Task objective :: Of all the entries below, retype only the lines from the one with "# and reset reward." through the one with "kept it there.", exactly as they appear.

[Saved data entries]
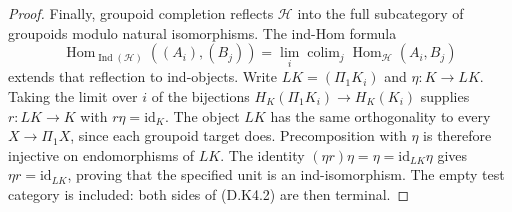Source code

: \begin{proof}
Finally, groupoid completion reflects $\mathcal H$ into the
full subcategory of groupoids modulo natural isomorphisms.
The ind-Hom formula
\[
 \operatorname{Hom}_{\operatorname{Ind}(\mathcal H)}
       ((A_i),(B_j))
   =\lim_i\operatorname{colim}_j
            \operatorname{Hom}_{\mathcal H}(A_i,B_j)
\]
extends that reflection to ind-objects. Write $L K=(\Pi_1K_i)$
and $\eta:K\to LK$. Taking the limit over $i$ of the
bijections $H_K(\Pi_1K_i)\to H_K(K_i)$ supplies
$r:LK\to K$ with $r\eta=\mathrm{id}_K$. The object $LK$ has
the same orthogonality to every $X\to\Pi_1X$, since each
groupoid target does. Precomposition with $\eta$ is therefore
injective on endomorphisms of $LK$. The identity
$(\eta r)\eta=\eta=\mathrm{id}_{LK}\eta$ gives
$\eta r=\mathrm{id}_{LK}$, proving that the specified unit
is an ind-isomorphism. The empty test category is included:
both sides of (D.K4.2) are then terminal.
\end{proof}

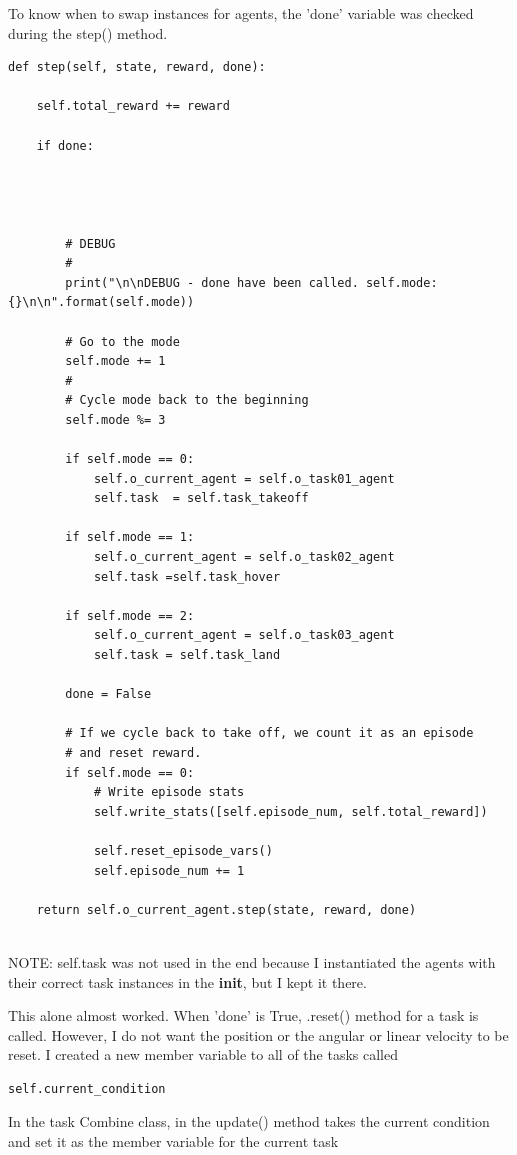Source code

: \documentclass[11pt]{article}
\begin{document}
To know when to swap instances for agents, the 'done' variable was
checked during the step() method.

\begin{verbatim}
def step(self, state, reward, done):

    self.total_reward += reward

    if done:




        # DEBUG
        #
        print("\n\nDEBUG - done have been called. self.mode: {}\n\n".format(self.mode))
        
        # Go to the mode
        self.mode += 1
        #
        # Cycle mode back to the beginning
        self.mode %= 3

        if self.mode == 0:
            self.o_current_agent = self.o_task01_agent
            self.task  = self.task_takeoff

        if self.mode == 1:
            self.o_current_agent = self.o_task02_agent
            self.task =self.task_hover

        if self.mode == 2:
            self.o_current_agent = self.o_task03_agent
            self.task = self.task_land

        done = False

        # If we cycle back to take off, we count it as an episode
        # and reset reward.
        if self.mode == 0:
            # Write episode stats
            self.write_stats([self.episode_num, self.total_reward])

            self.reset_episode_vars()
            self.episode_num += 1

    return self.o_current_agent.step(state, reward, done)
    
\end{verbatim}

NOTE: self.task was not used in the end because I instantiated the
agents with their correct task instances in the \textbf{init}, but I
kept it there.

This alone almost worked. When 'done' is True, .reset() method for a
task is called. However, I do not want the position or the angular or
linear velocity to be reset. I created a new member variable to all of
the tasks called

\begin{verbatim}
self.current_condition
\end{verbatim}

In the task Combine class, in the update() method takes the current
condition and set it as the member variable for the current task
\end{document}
==
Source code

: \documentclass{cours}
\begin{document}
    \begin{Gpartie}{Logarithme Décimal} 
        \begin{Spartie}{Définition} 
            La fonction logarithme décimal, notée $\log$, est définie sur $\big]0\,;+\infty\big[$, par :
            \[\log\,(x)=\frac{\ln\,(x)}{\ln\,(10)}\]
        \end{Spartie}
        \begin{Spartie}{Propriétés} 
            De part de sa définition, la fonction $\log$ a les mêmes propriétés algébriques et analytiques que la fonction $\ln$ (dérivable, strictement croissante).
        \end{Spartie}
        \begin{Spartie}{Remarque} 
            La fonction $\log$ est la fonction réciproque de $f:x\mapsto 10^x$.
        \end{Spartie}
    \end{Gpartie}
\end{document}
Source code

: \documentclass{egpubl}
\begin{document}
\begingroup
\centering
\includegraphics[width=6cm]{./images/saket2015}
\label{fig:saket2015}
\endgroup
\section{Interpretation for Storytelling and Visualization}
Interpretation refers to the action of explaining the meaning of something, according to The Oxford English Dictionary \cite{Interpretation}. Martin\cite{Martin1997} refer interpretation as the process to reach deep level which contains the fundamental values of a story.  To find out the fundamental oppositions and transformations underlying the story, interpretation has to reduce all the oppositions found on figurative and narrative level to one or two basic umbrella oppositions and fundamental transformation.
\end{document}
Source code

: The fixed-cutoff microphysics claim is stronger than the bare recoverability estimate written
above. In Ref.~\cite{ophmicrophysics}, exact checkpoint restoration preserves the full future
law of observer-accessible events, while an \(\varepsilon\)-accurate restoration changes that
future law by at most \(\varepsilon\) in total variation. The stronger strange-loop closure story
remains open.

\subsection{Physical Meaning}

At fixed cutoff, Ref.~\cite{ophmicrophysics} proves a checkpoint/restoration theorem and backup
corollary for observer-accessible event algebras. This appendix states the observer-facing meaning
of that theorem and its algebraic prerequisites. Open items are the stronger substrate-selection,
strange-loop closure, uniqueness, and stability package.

Reply ::
        # and reset reward.
        if self.mode == 0:
            # Write episode stats
            self.write_stats([self.episode_num, self.total_reward])

            self.reset_episode_vars()
            self.episode_num += 1

    return self.o_current_agent.step(state, reward, done)
    
\end{verbatim}

NOTE: self.task was not used in the end because I instantiated the
agents with their correct task instances in the \textbf{init}, but I
kept it there.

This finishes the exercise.